Katherine Moline Crystalline 2008 (detail), neoprene, 170 x 350 cm. Courtesy the artist and Yuill / Crowley.

Neoprene is a versatile synthetic rubber designed to act flexibly, durably, and to resist breakdown. Commonly employed for industrial applications including building insulation, neoprene, being form-fitting and resilient, is also widely used to make wetsuits, fly fishing waders, mouse pads and iPod covers. Not usually associated with art, neoprene has expanded beyond its conventional functions in Katherine Moline's solo exhibition; six, black angular sculptural forms of sharp edges and smooth, shiny surfaces bridge the nexus between fine art and design.

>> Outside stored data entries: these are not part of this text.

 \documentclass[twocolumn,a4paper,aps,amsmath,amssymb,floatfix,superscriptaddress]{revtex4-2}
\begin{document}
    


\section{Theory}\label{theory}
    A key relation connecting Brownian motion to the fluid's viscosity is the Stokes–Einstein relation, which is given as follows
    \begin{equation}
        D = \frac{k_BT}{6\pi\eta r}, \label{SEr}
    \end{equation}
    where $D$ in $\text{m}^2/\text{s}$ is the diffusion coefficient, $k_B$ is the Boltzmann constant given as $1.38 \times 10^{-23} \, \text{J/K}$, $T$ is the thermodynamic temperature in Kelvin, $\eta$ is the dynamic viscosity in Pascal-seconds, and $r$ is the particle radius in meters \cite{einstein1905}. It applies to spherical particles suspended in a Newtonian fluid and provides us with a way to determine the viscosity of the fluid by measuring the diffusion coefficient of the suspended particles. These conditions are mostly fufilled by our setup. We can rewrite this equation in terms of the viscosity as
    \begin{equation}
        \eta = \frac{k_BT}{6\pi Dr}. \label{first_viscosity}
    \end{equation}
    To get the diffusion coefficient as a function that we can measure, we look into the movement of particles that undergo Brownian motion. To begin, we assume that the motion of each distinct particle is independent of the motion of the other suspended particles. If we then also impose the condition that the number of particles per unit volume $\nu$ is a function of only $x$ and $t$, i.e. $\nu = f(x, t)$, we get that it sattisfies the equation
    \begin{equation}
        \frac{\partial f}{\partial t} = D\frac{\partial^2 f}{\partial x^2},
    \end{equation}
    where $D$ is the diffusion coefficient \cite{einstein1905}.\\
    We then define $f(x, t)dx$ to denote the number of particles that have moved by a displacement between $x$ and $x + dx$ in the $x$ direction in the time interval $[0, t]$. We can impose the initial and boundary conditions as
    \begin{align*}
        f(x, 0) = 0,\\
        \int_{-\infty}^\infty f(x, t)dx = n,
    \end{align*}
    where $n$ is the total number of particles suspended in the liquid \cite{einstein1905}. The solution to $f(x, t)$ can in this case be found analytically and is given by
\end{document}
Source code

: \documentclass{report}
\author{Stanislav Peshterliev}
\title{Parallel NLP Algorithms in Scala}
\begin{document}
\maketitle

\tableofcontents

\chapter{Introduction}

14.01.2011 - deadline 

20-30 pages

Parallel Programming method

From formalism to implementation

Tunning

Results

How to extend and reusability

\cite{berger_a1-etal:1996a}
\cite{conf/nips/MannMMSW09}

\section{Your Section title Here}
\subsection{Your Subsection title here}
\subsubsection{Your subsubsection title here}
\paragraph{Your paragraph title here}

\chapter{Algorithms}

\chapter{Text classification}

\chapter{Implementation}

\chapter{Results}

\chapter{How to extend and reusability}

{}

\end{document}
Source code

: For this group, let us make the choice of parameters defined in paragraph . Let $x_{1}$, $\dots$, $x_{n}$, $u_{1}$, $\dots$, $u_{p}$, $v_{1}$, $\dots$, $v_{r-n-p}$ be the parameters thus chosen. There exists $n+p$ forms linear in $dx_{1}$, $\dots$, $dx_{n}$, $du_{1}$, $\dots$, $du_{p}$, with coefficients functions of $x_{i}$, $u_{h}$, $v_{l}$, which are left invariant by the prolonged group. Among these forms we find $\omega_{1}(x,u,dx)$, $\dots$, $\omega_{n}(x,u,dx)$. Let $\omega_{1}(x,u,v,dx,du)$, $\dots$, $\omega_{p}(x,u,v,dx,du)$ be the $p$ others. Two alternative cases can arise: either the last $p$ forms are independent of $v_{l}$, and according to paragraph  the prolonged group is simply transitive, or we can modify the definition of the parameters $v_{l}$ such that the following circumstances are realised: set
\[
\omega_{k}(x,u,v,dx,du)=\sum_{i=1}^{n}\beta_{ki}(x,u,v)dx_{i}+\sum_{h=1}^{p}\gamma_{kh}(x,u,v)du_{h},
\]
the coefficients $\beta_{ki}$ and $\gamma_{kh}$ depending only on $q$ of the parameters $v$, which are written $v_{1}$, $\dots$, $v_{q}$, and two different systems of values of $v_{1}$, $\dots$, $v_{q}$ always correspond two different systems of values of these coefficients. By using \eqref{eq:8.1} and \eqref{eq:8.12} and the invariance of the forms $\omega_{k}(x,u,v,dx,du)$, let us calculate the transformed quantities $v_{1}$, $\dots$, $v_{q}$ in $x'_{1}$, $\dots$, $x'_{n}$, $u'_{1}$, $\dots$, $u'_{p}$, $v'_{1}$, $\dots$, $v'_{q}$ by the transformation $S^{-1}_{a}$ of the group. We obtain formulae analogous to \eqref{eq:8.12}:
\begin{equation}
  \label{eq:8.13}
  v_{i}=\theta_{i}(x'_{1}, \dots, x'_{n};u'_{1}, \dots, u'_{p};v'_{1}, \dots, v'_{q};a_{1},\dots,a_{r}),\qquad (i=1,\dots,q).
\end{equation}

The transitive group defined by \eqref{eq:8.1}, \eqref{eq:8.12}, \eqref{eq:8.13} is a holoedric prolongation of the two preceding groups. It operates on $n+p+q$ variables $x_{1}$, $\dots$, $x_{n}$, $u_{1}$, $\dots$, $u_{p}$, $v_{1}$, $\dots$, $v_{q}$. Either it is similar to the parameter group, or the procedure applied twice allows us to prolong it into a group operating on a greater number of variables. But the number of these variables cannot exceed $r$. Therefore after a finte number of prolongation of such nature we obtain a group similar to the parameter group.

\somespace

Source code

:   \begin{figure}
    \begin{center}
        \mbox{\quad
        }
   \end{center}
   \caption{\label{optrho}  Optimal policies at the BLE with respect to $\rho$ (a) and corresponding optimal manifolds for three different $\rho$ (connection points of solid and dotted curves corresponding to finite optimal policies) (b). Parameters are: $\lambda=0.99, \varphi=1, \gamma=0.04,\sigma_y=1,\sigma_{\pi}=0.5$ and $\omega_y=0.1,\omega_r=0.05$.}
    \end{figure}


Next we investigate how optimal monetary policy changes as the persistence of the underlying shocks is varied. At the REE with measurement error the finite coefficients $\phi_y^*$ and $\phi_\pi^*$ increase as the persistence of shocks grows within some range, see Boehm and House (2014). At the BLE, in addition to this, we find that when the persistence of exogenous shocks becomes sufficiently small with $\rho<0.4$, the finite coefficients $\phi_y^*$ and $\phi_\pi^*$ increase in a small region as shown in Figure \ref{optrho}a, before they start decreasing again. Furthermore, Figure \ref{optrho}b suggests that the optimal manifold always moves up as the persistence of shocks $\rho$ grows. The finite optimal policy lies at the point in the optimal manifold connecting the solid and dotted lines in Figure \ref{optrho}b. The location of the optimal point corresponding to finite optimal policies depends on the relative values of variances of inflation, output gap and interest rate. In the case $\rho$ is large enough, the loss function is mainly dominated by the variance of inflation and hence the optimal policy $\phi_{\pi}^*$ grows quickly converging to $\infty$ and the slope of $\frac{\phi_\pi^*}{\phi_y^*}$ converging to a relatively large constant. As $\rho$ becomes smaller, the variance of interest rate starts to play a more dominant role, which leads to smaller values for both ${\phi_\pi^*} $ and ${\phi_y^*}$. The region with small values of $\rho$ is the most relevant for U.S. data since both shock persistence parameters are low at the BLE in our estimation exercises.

Moline, a contemporary artist, graphic designer and design lecturer, is best known for her exploration into high Modernism and Minimalism through monochrome and geometric abstract paintings as well as sculptures reminiscent of Lygia Clark's 1950s Neo-Constructivist forms. However, Moline's new work moves forward into interrogating the realm of post-Minimalism. Here, we see the blending of sculptural models of the geometric with expressive, organic sensibilities, creating anthropomorphic-like objects.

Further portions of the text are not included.